The U.S. Department of Agriculture is wasting $10 million dollars trying to apply a crop-based biomass utilization model to our rugged and remote National Forests! While Cool Planet Energy Systems' turning of farm waste into gasoline and biochar may have merit, it does not apply well to dead trees on remote public lands.
In a recent article, Montana State University's Peter Kolb gets it wrong by calling dead trees "carbon waste." Dead trees are not corn stalks. They continue playing a crucial role in maintaining forest ecosystems, from providing critical wildlife habitats to returning carbon and nutrients to the forest soil. While Kolb points out the economic problems of getting dead trees to a biomass facility, he wrongly implies that ecological concerns are merely "policy issues" to be overcome.

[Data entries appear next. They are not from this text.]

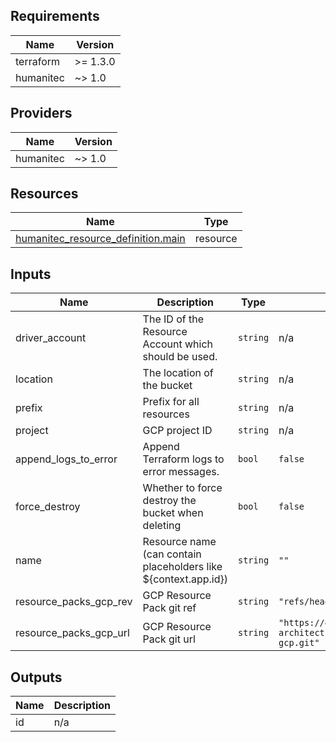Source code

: <!-- BEGIN_TF_DOCS -->
## Requirements

| Name | Version |
|------|---------|
| terraform | >= 1.3.0 |
| humanitec | ~> 1.0 |

## Providers

| Name | Version |
|------|---------|
| humanitec | ~> 1.0 |

## Resources

| Name | Type |
|------|------|
| [humanitec_resource_definition.main](https://registry.terraform.io/providers/humanitec/humanitec/latest/docs/resources/resource_definition) | resource |

## Inputs

| Name | Description | Type | Default | Required |
|------|-------------|------|---------|:--------:|
| driver\_account | The ID of the Resource Account which should be used. | `string` | n/a | yes |
| location | The location of the bucket | `string` | n/a | yes |
| prefix | Prefix for all resources | `string` | n/a | yes |
| project | GCP project ID | `string` | n/a | yes |
| append\_logs\_to\_error | Append Terraform logs to error messages. | `bool` | `false` | no |
| force\_destroy | Whether to force destroy the bucket when deleting | `bool` | `false` | no |
| name | Resource name (can contain placeholders like ${context.app.id}) | `string` | `""` | no |
| resource\_packs\_gcp\_rev | GCP Resource Pack git ref | `string` | `"refs/heads/main"` | no |
| resource\_packs\_gcp\_url | GCP Resource Pack git url | `string` | `"https://github.com/humanitec-architecture/resource-packs-gcp.git"` | no |

## Outputs

| Name | Description |
|------|-------------|
| id | n/a |
<!-- END_TF_DOCS -->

Cool Planet's website indicates that, by applying heat to biomass in the absence of oxygen, one-third of the carbon is released into the air, one-third is bottled up in biofuels, and one-third is sequestered in biochar returned to the soil. Cool Planet claims its process is "carbon negative" and implies the more we drive our cars using its biofuels, the more we are helping cool the planet—by essentially burying its plant life as biochar.
Last November, 41 scientists warned the Environmental Protection Agency that using trees as biomass energy is harmful and quite different than using farm crop waste. In October, 250 scientists told Congress dead trees in burned forests are "one of the most ecologically important and biodiverse habitat types in western conifer forests."
How much of USDA's $10 million will go to scientists finding forest ecosystems are capable of recycling their own carbon? How much will go to silence them as massive federal subsidies are created to grind those ecosystems up?